同じく酒匂川の土坡ですが、全体にやや厚ぼったい感じで、また山部前面の傾斜がのっぺりしており、味に欠けるところがあります。色が薄いのも難点ですね。

土坡

土坡
03 /14 2010

酒匂川の土坡です。

酒匂川石、土坡

この土坡には二つの惜しい点があります。
まず、坡面の奥側が山部に向かって次第に高くなっていること。
次に、石質がやや軟質で色も緑っぽいものであることです。
山部の形は良好なのに上記の2点がマイナスポイントとなって、その良さを相殺しています。

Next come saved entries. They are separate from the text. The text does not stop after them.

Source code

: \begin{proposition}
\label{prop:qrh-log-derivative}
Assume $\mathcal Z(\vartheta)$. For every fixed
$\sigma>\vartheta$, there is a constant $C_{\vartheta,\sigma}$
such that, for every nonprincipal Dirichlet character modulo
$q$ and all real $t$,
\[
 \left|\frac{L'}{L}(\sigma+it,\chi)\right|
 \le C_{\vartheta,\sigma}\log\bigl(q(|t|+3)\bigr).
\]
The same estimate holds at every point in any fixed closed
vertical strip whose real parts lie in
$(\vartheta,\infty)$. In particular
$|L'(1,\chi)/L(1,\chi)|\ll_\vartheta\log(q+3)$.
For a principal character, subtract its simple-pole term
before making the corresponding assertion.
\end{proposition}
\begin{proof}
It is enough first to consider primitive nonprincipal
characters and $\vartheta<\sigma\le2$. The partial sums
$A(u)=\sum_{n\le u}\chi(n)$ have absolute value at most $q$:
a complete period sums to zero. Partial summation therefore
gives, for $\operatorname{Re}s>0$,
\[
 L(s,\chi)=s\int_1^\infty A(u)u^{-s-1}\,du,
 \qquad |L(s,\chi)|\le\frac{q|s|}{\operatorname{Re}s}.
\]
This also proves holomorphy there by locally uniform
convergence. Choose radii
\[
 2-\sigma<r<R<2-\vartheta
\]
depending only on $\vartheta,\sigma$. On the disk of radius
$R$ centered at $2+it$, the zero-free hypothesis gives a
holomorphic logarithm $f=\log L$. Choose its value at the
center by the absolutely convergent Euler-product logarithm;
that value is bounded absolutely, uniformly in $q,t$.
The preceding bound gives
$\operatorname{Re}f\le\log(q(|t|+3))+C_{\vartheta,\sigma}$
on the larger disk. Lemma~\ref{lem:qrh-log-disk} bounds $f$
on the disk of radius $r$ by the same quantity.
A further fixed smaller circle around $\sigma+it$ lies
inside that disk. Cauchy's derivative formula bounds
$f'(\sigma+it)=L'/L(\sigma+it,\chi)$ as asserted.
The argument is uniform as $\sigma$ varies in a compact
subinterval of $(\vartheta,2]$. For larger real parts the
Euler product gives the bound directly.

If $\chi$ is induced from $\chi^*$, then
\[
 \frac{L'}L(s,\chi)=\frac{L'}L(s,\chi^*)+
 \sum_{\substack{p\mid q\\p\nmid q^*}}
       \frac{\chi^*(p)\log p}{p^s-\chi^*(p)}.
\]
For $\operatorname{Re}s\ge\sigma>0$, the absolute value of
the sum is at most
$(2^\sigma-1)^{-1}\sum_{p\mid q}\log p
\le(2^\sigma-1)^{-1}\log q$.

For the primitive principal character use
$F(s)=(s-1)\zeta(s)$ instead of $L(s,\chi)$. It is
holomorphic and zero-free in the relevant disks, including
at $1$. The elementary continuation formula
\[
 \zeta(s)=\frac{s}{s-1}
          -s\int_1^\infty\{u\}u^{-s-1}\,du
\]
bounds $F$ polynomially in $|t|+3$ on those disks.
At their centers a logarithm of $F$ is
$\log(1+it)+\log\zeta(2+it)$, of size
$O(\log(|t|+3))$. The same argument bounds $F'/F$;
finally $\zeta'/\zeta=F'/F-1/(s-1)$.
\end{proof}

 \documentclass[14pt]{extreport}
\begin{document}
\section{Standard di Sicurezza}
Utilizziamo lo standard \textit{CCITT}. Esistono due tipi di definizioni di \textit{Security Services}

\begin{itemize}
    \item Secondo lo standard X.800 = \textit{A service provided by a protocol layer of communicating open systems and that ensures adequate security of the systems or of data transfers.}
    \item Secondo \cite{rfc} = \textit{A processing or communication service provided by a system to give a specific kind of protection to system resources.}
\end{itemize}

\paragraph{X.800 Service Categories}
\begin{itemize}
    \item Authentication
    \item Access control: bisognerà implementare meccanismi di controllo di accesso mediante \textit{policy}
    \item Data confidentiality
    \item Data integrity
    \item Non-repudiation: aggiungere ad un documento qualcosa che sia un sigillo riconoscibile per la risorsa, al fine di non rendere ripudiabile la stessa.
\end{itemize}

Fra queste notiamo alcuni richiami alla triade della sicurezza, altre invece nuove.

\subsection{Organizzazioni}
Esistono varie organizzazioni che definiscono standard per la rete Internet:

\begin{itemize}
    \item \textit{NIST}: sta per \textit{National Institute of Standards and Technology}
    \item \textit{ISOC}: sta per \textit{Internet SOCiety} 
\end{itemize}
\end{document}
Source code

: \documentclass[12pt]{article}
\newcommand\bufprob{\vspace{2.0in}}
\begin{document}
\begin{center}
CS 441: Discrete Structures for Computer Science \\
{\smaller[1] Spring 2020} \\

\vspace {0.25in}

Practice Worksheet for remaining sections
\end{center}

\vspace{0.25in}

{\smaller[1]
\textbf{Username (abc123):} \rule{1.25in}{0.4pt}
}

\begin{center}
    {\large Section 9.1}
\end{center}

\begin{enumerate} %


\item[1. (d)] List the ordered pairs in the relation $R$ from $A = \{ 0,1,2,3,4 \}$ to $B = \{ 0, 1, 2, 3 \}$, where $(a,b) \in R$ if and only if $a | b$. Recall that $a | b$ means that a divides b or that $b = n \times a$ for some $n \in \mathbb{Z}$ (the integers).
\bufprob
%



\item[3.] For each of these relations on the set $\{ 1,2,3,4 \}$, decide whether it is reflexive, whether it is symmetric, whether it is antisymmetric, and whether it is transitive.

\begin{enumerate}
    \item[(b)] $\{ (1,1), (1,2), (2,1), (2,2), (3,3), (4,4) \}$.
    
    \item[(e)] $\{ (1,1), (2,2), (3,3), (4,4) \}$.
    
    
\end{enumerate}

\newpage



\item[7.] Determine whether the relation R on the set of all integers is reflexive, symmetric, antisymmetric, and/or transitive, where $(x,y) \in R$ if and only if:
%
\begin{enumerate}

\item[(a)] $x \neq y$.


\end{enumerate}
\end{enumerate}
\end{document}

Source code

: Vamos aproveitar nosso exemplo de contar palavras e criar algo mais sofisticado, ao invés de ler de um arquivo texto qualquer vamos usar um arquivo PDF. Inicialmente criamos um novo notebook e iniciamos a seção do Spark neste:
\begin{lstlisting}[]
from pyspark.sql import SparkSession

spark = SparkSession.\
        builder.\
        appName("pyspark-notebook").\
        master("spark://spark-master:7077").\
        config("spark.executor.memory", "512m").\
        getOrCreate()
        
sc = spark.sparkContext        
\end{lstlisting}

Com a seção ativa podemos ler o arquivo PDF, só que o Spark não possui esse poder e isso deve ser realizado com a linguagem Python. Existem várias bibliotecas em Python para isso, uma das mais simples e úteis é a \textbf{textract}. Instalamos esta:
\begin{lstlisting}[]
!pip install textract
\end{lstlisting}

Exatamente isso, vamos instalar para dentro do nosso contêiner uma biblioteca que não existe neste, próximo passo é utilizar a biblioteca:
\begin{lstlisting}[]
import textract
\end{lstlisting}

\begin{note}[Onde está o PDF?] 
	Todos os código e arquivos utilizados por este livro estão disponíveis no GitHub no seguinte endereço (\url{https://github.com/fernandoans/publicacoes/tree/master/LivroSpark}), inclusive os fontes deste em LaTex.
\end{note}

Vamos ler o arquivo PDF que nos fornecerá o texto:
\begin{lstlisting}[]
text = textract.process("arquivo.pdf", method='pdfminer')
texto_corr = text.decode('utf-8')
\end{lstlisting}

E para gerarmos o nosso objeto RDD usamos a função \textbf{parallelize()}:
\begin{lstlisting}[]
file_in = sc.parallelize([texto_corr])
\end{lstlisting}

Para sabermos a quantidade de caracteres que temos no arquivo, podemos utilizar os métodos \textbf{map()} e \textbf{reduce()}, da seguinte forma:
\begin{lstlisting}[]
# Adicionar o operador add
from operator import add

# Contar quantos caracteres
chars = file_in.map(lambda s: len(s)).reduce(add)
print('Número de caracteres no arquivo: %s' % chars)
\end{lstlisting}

探石の際、ここが欠けていなければとか、ここの形がもう少し良ければとか、もっと青黒く硬質であればいいのにとかいつも思うのですが、残念ながらそうは問屋が卸してくれませんね。

土坡

土坡
03 /12 2010

引き続き酒匂川の土坡です。

土坡

この石は間口16cmですが、まあ小品水石の部類に入ると思います。しかし、小さいながらも優れた点を持っています。
まず石質は相当硬く、色も黒みを帯びた青です。また、通常土坡形は単純なものが多いのですが、この石は小品ながら山部は三つの層が重なり迫力のあるものとなっています。全体的に見ても形がよく整っています。
小品とは言えあなどり難いですね。

私はどちらかと言うと大物狙いなので、小品は見逃す可能性が高くなります。ただこの石は、たまたま気になる石を起こし、結果はペケだったのですが、その近くに転がっていたため手に入れることができました。
普通に歩いていたら間違いなく見逃したでしょう。